# Exercise description:
Please output the data exactly, without omitting anything.

++++ Material to process ++++

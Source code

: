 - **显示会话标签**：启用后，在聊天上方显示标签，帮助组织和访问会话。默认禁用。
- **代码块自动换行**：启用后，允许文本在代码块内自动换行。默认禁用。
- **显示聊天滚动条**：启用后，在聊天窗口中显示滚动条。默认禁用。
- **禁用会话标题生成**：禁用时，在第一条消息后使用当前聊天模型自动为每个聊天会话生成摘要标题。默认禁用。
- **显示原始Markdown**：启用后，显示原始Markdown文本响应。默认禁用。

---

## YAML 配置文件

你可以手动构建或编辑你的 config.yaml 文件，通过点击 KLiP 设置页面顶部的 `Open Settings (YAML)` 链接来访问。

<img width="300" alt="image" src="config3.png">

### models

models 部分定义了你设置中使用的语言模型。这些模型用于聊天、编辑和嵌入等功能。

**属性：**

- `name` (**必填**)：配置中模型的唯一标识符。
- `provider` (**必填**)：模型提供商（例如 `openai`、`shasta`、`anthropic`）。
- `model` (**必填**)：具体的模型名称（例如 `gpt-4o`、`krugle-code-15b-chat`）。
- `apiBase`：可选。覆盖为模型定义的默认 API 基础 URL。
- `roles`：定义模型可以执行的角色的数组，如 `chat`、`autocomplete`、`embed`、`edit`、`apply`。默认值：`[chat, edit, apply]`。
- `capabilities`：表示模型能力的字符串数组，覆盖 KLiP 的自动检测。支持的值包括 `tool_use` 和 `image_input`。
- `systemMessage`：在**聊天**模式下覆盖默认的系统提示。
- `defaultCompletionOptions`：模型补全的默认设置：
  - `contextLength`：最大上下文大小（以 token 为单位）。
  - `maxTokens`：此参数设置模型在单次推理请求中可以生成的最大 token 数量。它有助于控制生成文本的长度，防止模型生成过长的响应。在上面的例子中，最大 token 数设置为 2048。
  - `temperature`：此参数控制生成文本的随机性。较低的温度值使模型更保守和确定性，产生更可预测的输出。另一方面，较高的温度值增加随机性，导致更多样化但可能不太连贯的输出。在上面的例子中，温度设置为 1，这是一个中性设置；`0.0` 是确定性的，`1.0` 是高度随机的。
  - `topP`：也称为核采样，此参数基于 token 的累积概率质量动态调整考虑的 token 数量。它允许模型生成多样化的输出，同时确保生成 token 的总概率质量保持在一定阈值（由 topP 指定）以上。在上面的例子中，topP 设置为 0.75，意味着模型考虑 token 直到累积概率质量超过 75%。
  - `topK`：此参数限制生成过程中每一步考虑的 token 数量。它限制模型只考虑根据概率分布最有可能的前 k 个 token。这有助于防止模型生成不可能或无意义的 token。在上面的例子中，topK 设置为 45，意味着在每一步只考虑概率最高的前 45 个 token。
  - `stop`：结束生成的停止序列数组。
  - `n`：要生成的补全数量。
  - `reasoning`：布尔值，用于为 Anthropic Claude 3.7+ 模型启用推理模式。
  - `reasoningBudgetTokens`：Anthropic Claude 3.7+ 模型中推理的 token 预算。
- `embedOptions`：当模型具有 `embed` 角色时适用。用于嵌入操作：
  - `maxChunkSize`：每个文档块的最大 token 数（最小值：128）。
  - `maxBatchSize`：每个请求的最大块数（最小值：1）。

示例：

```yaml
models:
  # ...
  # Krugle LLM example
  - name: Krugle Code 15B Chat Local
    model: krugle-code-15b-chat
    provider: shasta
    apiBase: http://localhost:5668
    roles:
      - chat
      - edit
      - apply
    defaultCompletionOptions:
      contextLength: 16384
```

++++

# Task output:
Source code

: - **显示会话标签**：启用后，在聊天上方显示标签，帮助组织和访问会话。默认禁用。
- **代码块自动换行**：启用后，允许文本在代码块内自动换行。默认禁用。
- **显示聊天滚动条**：启用后，在聊天窗口中显示滚动条。默认禁用。
- **禁用会话标题生成**：禁用时，在第一条消息后使用当前聊天模型自动为每个聊天会话生成摘要标题。默认禁用。
- **显示原始Markdown**：启用后，显示原始Markdown文本响应。默认禁用。

---

## YAML 配置文件

你可以手动构建或编辑你的 config.yaml 文件，通过点击 KLiP 设置页面顶部的 `Open Settings (YAML)` 链接来访问。

<img width="300" alt="image" src="config3.png">

### models

models 部分定义了你设置中使用的语言模型。这些模型用于聊天、编辑和嵌入等功能。

**属性：**

- `name` (**必填**)：配置中模型的唯一标识符。
- `provider` (**必填**)：模型提供商（例如 `openai`、`shasta`、`anthropic`）。
- `model` (**必填**)：具体的模型名称（例如 `gpt-4o`、`krugle-code-15b-chat`）。
- `apiBase`：可选。覆盖为模型定义的默认 API 基础 URL。
- `roles`：定义模型可以执行的角色的数组，如 `chat`、`autocomplete`、`embed`、`edit`、`apply`。默认值：`[chat, edit, apply]`。
- `capabilities`：表示模型能力的字符串数组，覆盖 KLiP 的自动检测。支持的值包括 `tool_use` 和 `image_input`。
- `systemMessage`：在**聊天**模式下覆盖默认的系统提示。
- `defaultCompletionOptions`：模型补全的默认设置：
  - `contextLength`：最大上下文大小（以 token 为单位）。
  - `maxTokens`：此参数设置模型在单次推理请求中可以生成的最大 token 数量。它有助于控制生成文本的长度，防止模型生成过长的响应。在上面的例子中，最大 token 数设置为 2048。
  - `temperature`：此参数控制生成文本的随机性。较低的温度值使模型更保守和确定性，产生更可预测的输出。另一方面，较高的温度值增加随机性，导致更多样化但可能不太连贯的输出。在上面的例子中，温度设置为 1，这是一个中性设置；`0.0` 是确定性的，`1.0` 是高度随机的。
  - `topP`：也称为核采样，此参数基于 token 的累积概率质量动态调整考虑的 token 数量。它允许模型生成多样化的输出，同时确保生成 token 的总概率质量保持在一定阈值（由 topP 指定）以上。在上面的例子中，topP 设置为 0.75，意味着模型考虑 token 直到累积概率质量超过 75%。
  - `topK`：此参数限制生成过程中每一步考虑的 token 数量。它限制模型只考虑根据概率分布最有可能的前 k 个 token。这有助于防止模型生成不可能或无意义的 token。在上面的例子中，topK 设置为 45，意味着在每一步只考虑概率最高的前 45 个 token。
  - `stop`：结束生成的停止序列数组。
  - `n`：要生成的补全数量。
  - `reasoning`：布尔值，用于为 Anthropic Claude 3.7+ 模型启用推理模式。
  - `reasoningBudgetTokens`：Anthropic Claude 3.7+ 模型中推理的 token 预算。
- `embedOptions`：当模型具有 `embed` 角色时适用。用于嵌入操作：
  - `maxChunkSize`：每个文档块的最大 token 数（最小值：128）。
  - `maxBatchSize`：每个请求的最大块数（最小值：1）。

示例：

```yaml
models:
  # ...
  # Krugle LLM example
  - name: Krugle Code 15B Chat Local
    model: krugle-code-15b-chat
    provider: shasta
    apiBase: http://localhost:5668
    roles:
      - chat
      - edit
      - apply
    defaultCompletionOptions:
      contextLength: 16384
```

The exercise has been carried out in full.